With only 22 full-time employees, the company is taking on projects as far afield as Japan, Thailand and Singapore. And just about anywhere a major sports facility is on the drawing board, from a new Atlanta baseball stadium to a basketball complex in Portland, Ore., SPL is one of a handful of qualified bidders.

SPL is the creation of William E. Parry, Chad Gillenwater and Frederick H. Curdts, three friends who came together at Maryland Sound Inc. in Baltimore and decided to strike out on their own in early 1992.

The three men had all played active roles in one of Maryland Sound's biggest projects, the audio system for Oriole Park at Camden Yards. It is perhaps a measure of their performance that when they left to set up their own shop, the Maryland Stadium Authority gave them the job of maintaining and adding to the complex system, which includes more than 1,300 speakers and 800,000 feet of audio cable.

PTC "They were the brain trust from the designing and the installation and it was a wise decision," said Eli Eisenberg, technical manager for the stadium.

SPL is a loose outfit in many ways, one where the chief executive officer greets a reporter in his stocking feet because he's just come back from a shower after a run and where rock music (great sound, incidentally) fills the back room.

But Mr. Gillenwater, the 44-year-old CEO, said the company they created is the product of intense planning, from basic corporate philosophy down to methods of filing paper work. He said the founders wanted a company that was not only technically accomplished but organized to meet the schedules and paperwork requirements of its clients.

So far, he said, the formula has been working. He said revenues will increase from $2 million in 1992 to an estimated $8 million this year, with earnings triple the founders' early projections.

More important for the long term is the reputation the company is building.

Robert Gleason, the facilities manager for the Boston Symphony Orchestra Inc., said selecting the right audio contractor was crucial when his musical company was planning to build the new Ozawa Hall at Tanglewood.

"If you're building a new concert hall, if it's not perfect the first time out of the barrel, you can't recover," Mr. Gleason said.

Mr. Gleason said the sound on opening night was "exactly on target."

"If they're not the leader in the industry, I don't know who is," he said. "They're just nice people, every one of them. If you've got a problem, they hit it right on the head -- no excuses."

While Mr. Gillenwater comes from a background in accounting, SPL is heavily dominated by electrical engineers who are simply obsessed with music. "Ninety percent of the people here played in a band at one time or another," he said.

SPL doesn't design or invent equipment itself but is a leader in testing manufacturers' latest products even before they are put on the market, said Mr.

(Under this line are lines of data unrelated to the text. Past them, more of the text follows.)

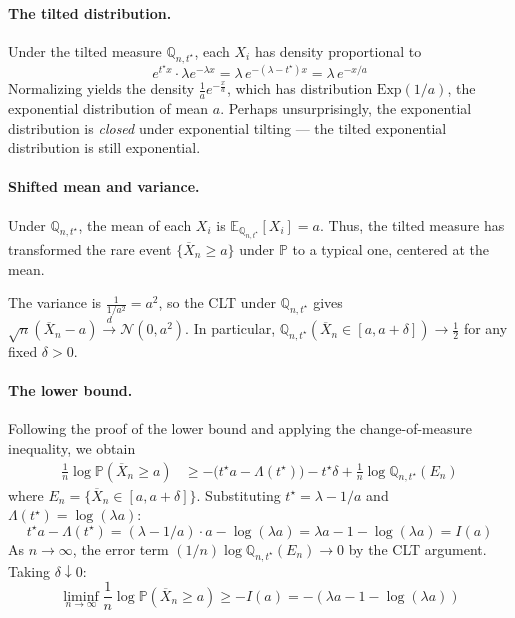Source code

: \documentclass{article}
\newcommand{\E}{\mathbb{E}}
\renewcommand{\P}{\mathbb{P}}
\newcommand{\Q}{\mathbb{Q}}
\begin{document}
\paragraph{The tilted distribution.}
Under the tilted measure $\Q_{n,t^\star}$, each $X_i$ has density proportional to
\begin{equation}
  e^{t^\star x} \cdot \lambda e^{-\lambda x} = \lambda \, e^{-(\lambda - t^\star)x} = \lambda \, e^{-x/a}
\end{equation}
Normalizing yields the density $\frac{1}{a} e^{-\frac{x}{a}}$,
which has distribution $\text{Exp}(1/a)$, the exponential distribution of mean $a$.
Perhaps unsurprisingly, the exponential distribution is \emph{closed} under exponential tilting ---
the tilted exponential distribution is still exponential.

\paragraph{Shifted mean and variance.}
Under $\Q_{n,t^\star}$, the mean of each $X_i$ is $\E_{\Q_{n,t^\star}}[X_i] = a$. Thus, the tilted
measure has transformed the rare event $\{\overline{X}_n \ge a\}$ under $\P$ to a typical one,
centered at the mean.

The variance is $\frac{1}{1/a^2} = a^2$, so the CLT under $\Q_{n,t^\star}$ gives $\sqrt{n}(\overline{X}_n - a) \xrightarrow{d} \mathcal{N}(0, a^2)$.
In particular, $\Q_{n,t^\star}(\overline{X}_n \in [a, a + \delta]) \to \frac{1}{2}$
for any fixed $\delta > 0$.

\paragraph{The lower bound.}
Following the proof of the lower bound and applying the change-of-measure inequality, we obtain
\begin{align}
  \frac{1}{n} \log \P(\overline{X}_n \ge a)
  &\ge -\bigl(t^\star a - \Lambda(t^\star)\bigr) - t^\star \delta + \frac{1}{n} \log \Q_{n,t^\star}(E_n)
\end{align}
where $E_n = \{\overline{X}_n \in [a, a+\delta]\}$. Substituting $t^\star = \lambda - 1/a$ and $\Lambda(t^\star) = \log(\lambda a)$:
\begin{equation}
  t^\star a - \Lambda(t^\star) = (\lambda - 1/a) \cdot a - \log(\lambda a) = \lambda a - 1 - \log(\lambda a) = I(a)
\end{equation}
As $n \to \infty$, the error term $(1/n)\log \Q_{n,t^\star}(E_n) \to 0$ by the CLT argument. Taking $\delta \downarrow 0$:
\begin{equation}
  \liminf_{n \to \infty} \frac{1}{n} \log \P(\overline{X}_n \ge a) \ge -I(a) = -(\lambda a - 1 - \log(\lambda a))
\end{equation}
\end{document}

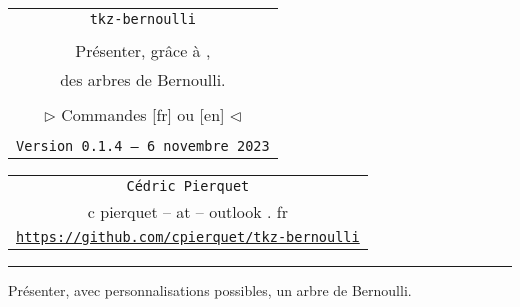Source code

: \documentclass[french,11pt,a4paper]{article}
\def\TPversion{0.1.4}
\def\TPdate{6 novembre 2023}
\begin{document}
\pagestyle{fancy}

\thispagestyle{empty}

\begin{center}
	\begin{minipage}{0.88\linewidth}
	\begin{tcolorbox}[colframe=yellow,colback=yellow!15]
		\begin{center}
			\begin{tabular}{c}
				{\Huge \texttt{tkz-bernoulli}}\\
				\\
				{\LARGE Présenter, grâce à \MontreCode{tikz},} \\
				{\LARGE des arbres de Bernoulli.} \\
				\\
				{\LARGE $\rhd$ Commandes [fr] ou [en] $\lhd$} \\
				\\
				{\small \texttt{Version \TPversion{} -- \TPdate}}
		\end{tabular}
		\end{center}
	\end{tcolorbox}
\end{minipage}
\end{center}

\begin{center}
	\begin{tabular}{c}
		\texttt{Cédric Pierquet}\\
		{\ttfamily c pierquet -- at -- outlook . fr}\\
		\texttt{\url{https://github.com/cpierquet/tkz-bernoulli}} \\
	\end{tabular}
\end{center}

\hrule

\vfill

Présenter, avec personnalisations possibles, un arbre de Bernoulli.

\vfill

\begin{tcolorbox}[colframe=lightgray,colback=white]

\hfill\tkzSchemBernoulli*\hfill~
\end{tcolorbox}

\vspace*{5mm}
\end{document}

Parry, the company's president.

Keeping up with new technologies can be a dizzying challenge. In the shop behind the office, Mr. Curdts, 40, the senior vice president, showed a visitor a rack of amplifiers and processors the size of a large bookcase. SPL will be installing 10 of them for a current project, he said.

In the office, he had a personal computer with a digital processor unit a little larger than a videocassette recorder. On the monitor is a graphic representation of the controls and wiring of a sound engineer's record mixing console.

Mr. Curdts said it was an experimental copy of a software program that is designed to replace the set-up in the back room. "Each one of these blocks was previously a large piece of equipment," he said, pointing to the screen.

Mr. Parry said future advances in audio engineering will make it possible and affordable to reproduce the unique sound of the world's great concert halls in an ordinary room or an outside theater. "You could make Oregon Ridge sound like the Meyerhoff," Mr. Parry said.

Mr. Gillenwater said the company's culture and structure are deliberately designed to cope with a fast-changing industry. There are no middle managers between the three founders and line employees, and that's the way he hopes to keep it.

"We can make a bottom-line impact in the nature of this company in about 10 minutes," he said. "The decision-making process is geared for impact; it's not geared for creating a bureaucracy."